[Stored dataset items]

============================================================

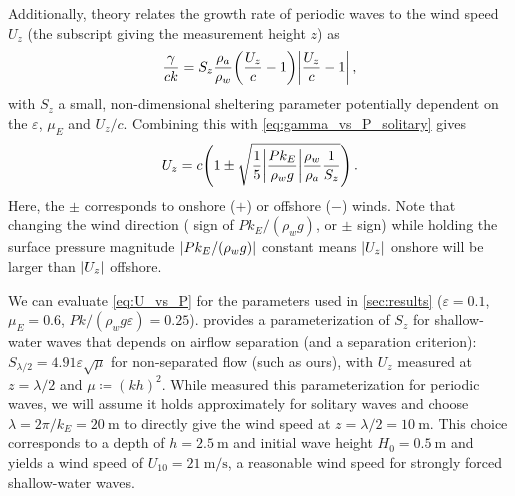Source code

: \documentclass{jfm}
\renewcommand*{\epsilon}{\varepsilon}
\begin{document}
Additionally, \citet{jeffreys1925formation} theory relates the growth
rate of periodic waves to the wind speed $U_z$ (the subscript giving the
measurement height $z$) as
\begin{equation}
  \frac{\gamma}{c k} = S_z \frac{\rho_a}{\rho_w}
    \pqty{\frac{U_z}{c}-1} \abs{\frac{U_z}{c}-1} \,,
  \label{eq:gamma_vs_u_jeffreys}
\end{equation}
with $S_z$ a small, non-dimensional sheltering parameter potentially
dependent on the $\epsilon$, $\mu_E$ and $U_z/c$.
Combining this with \cref{eq:gamma_vs_P_solitary} gives
\begin{equation}
  U_z = c \pqty{1 \pm \sqrt{\frac{1}{5} \abs{\frac{P k_E}{\rho_w g}}
    \frac{\rho_w}{\rho_a} \frac{1}{S_z}}} \,.
  \label{eq:U_vs_P}
\end{equation}
Here, the $\pm$ corresponds to onshore ($+$) or offshore ($-$) winds.
Note that changing the wind direction (\ie{} sign of $Pk_E/(\rho_w g)$,
or $\pm$ sign) while holding the surface pressure magnitude
$\abs{Pk_E/(\rho_w g)}$ constant means $\abs{U_z}$ onshore will be
larger than $\abs{U_z}$ offshore.

We can evaluate \cref{eq:U_vs_P} for the parameters used in
\cref{sec:results} ($\epsilon=0.1$, $\mu_E = 0.6$, $Pk/(\rho_w g
\epsilon) = 0.25$).
 provides a parameterization of $S_z$ for
shallow-water waves that depends on airflow separation (and a separation
criterion): $S_{\lambda/2} = 4.91 \epsilon \sqrt{\mu}$ for non-separated
flow (such as ours), with $U_z$ measured at $z=\lambda/2$ and $\mu
\coloneqq (kh)^2$.
While \citet{donelan2006wave} measured this parameterization for
periodic waves, we will assume it holds approximately for solitary waves
and choose $ \lambda = 2 \pi/k_E =
\SI{20}{\meter}$ to directly give the wind speed at $z = \lambda/2 =
\SI{10}{\meter}$.
This choice corresponds to a depth of $h = \SI{2.5}{\meter}$ and initial
wave height $H_0 = \SI{0.5}{\meter}$ and yields a wind speed of $U_{10}
= \SI{21}{\meter\per\second}$, a reasonable wind speed for strongly
forced shallow-water waves.
\end{document}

============================================================

None of the pictures should appear, though every line of the data above must be reproduced exactly.

** ANSWER TO THIS TASK **
Source code

: \documentclass{jfm}
\renewcommand*{\epsilon}{\varepsilon}
\begin{document}
Additionally, \citet{jeffreys1925formation} theory relates the growth
rate of periodic waves to the wind speed $U_z$ (the subscript giving the
measurement height $z$) as
\begin{equation}
  \frac{\gamma}{c k} = S_z \frac{\rho_a}{\rho_w}
    \pqty{\frac{U_z}{c}-1} \abs{\frac{U_z}{c}-1} \,,
  \label{eq:gamma_vs_u_jeffreys}
\end{equation}
with $S_z$ a small, non-dimensional sheltering parameter potentially
dependent on the $\epsilon$, $\mu_E$ and $U_z/c$.
Combining this with \cref{eq:gamma_vs_P_solitary} gives
\begin{equation}
  U_z = c \pqty{1 \pm \sqrt{\frac{1}{5} \abs{\frac{P k_E}{\rho_w g}}
    \frac{\rho_w}{\rho_a} \frac{1}{S_z}}} \,.
  \label{eq:U_vs_P}
\end{equation}
Here, the $\pm$ corresponds to onshore ($+$) or offshore ($-$) winds.
Note that changing the wind direction (\ie{} sign of $Pk_E/(\rho_w g)$,
or $\pm$ sign) while holding the surface pressure magnitude
$\abs{Pk_E/(\rho_w g)}$ constant means $\abs{U_z}$ onshore will be
larger than $\abs{U_z}$ offshore.

We can evaluate \cref{eq:U_vs_P} for the parameters used in
\cref{sec:results} ($\epsilon=0.1$, $\mu_E = 0.6$, $Pk/(\rho_w g
\epsilon) = 0.25$).
 provides a parameterization of $S_z$ for
shallow-water waves that depends on airflow separation (and a separation
criterion): $S_{\lambda/2} = 4.91 \epsilon \sqrt{\mu}$ for non-separated
flow (such as ours), with $U_z$ measured at $z=\lambda/2$ and $\mu
\coloneqq (kh)^2$.
While \citet{donelan2006wave} measured this parameterization for
periodic waves, we will assume it holds approximately for solitary waves
and choose $ \lambda = 2 \pi/k_E =
\SI{20}{\meter}$ to directly give the wind speed at $z = \lambda/2 =
\SI{10}{\meter}$.
This choice corresponds to a depth of $h = \SI{2.5}{\meter}$ and initial
wave height $H_0 = \SI{0.5}{\meter}$ and yields a wind speed of $U_{10}
= \SI{21}{\meter\per\second}$, a reasonable wind speed for strongly
forced shallow-water waves.
\end{document}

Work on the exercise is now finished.